HENRY KAISER & MAX KUTNER – Wild Courses

Iluso

Before I start rambling, let me tell you: for this record, one has to decide which side he/she’s on in regard to genuine listening focus. In the era of low-budget indagation about everything – from philosophically trendy cosmogonies to the ingredients of a pizza – it is extremely amusing to note the mental impotence of alleged erudite beings in presence of even slight deviations from a palatable musical plainness. Whatever appears that is not rhythmically formularized – or “consonant” according to the orchestral laws of a cell phone ringtone – is unconsciously (and verbally) considered as information overload, and discarded in the name of some pseudo-spiritual dictum. These people will have a hard time in such perilous waters. However, for the true investigators – not necessarily guitarists, this includes audiences acquainted with the most revealing aspects of resonant strings – Wild Courses is out-and-out heaven. Not only Kaiser and Kutner possess the necessary curricula and expertise; they are gifted with an intrinsic discernment of how the components of a vibrating guitar self-organize when stimulated in a knowledgeable way.
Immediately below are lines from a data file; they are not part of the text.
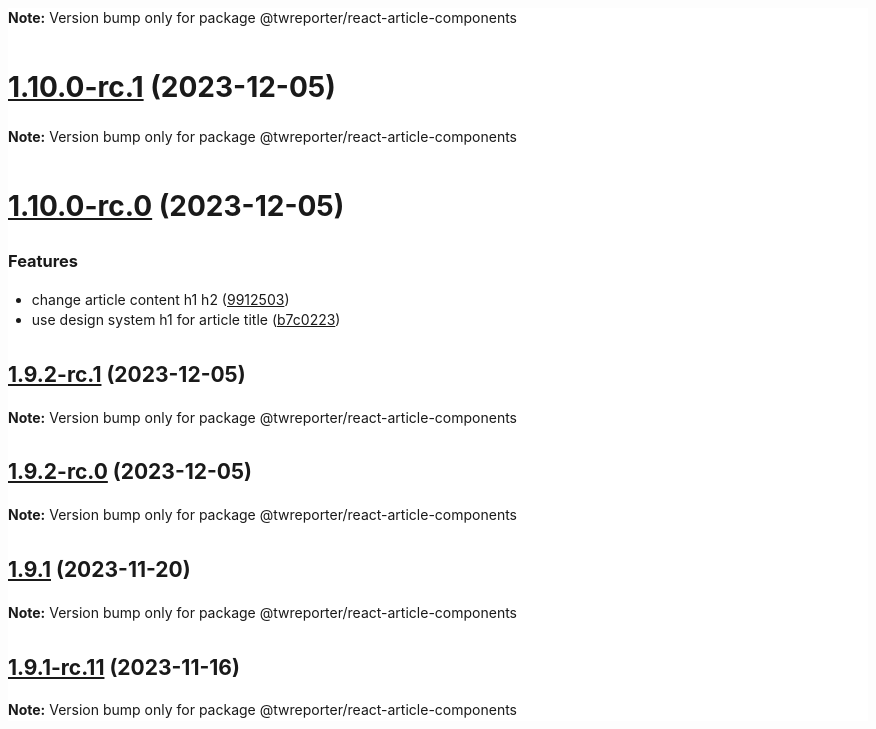 **Note:** Version bump only for package @twreporter/react-article-components

# [1.10.0-rc.1](https://github.com/twreporter/twreporter-npm-packages/compare/@twreporter/react-article-components@1.10.0-rc.0...@twreporter/react-article-components@1.10.0-rc.1) (2023-12-05)

**Note:** Version bump only for package @twreporter/react-article-components

# [1.10.0-rc.0](https://github.com/twreporter/twreporter-npm-packages/compare/@twreporter/react-article-components@1.9.2-rc.1...@twreporter/react-article-components@1.10.0-rc.0) (2023-12-05)

### Features

- change article content h1 h2 ([9912503](https://github.com/twreporter/twreporter-npm-packages/commit/99125037d81eef23fd66140d93e87ddd3cb13ab7))
- use design system h1 for article title ([b7c0223](https://github.com/twreporter/twreporter-npm-packages/commit/b7c0223f43f0a87086804b7e514589e3d526504f))

## [1.9.2-rc.1](https://github.com/twreporter/twreporter-npm-packages/compare/@twreporter/react-article-components@1.9.2-rc.0...@twreporter/react-article-components@1.9.2-rc.1) (2023-12-05)

**Note:** Version bump only for package @twreporter/react-article-components

## [1.9.2-rc.0](https://github.com/twreporter/twreporter-npm-packages/compare/@twreporter/react-article-components@1.9.1...@twreporter/react-article-components@1.9.2-rc.0) (2023-12-05)

**Note:** Version bump only for package @twreporter/react-article-components

## [1.9.1](https://github.com/twreporter/twreporter-npm-packages/compare/@twreporter/react-article-components@1.9.1-rc.11...@twreporter/react-article-components@1.9.1) (2023-11-20)

**Note:** Version bump only for package @twreporter/react-article-components

## [1.9.1-rc.11](https://github.com/twreporter/twreporter-npm-packages/compare/@twreporter/react-article-components@1.9.1-rc.10...@twreporter/react-article-components@1.9.1-rc.11) (2023-11-16)

**Note:** Version bump only for package @twreporter/react-article-components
In any case, a quick look at the above link offers details for the instrument’s connoisseur (besides explaining the album’s title). Stuff to salivate on for weeks, guitars that irradiate harmonics by merely staring at them. Imagine eleven tracks – comprising a 20-minute study of sorts – replete with shifting pitches, peculiar bends, unusual chords, wobbling reverberations, (back)ground noise, attacks that set the guts in “duck and cover” mode. By closing the eyes, the mind conjures up the scent of cables and valves hybridized with the pulsating lifeblood of those ancient exotic woods. Sublime, for this autistic child of a reviewer. The electric issue is handled with somewhat cynical savoir faire. We don’t have to understand what is what; all tones become uncontrollably bizarre after having trodden a processing path that would turn human shallowness into compost. What’s better, Kaiser and Kutner mesh sweet and sour in perfect doses. No danger of getting bored, notwithstanding the lack of singalong possibilities; the scenarios change rather systematically, and the brain must promptly adjust. This should also occur in the so-called “reality of things”, you know. But I’ll be damned if I find a smidgen of the same intelligence in that ambit.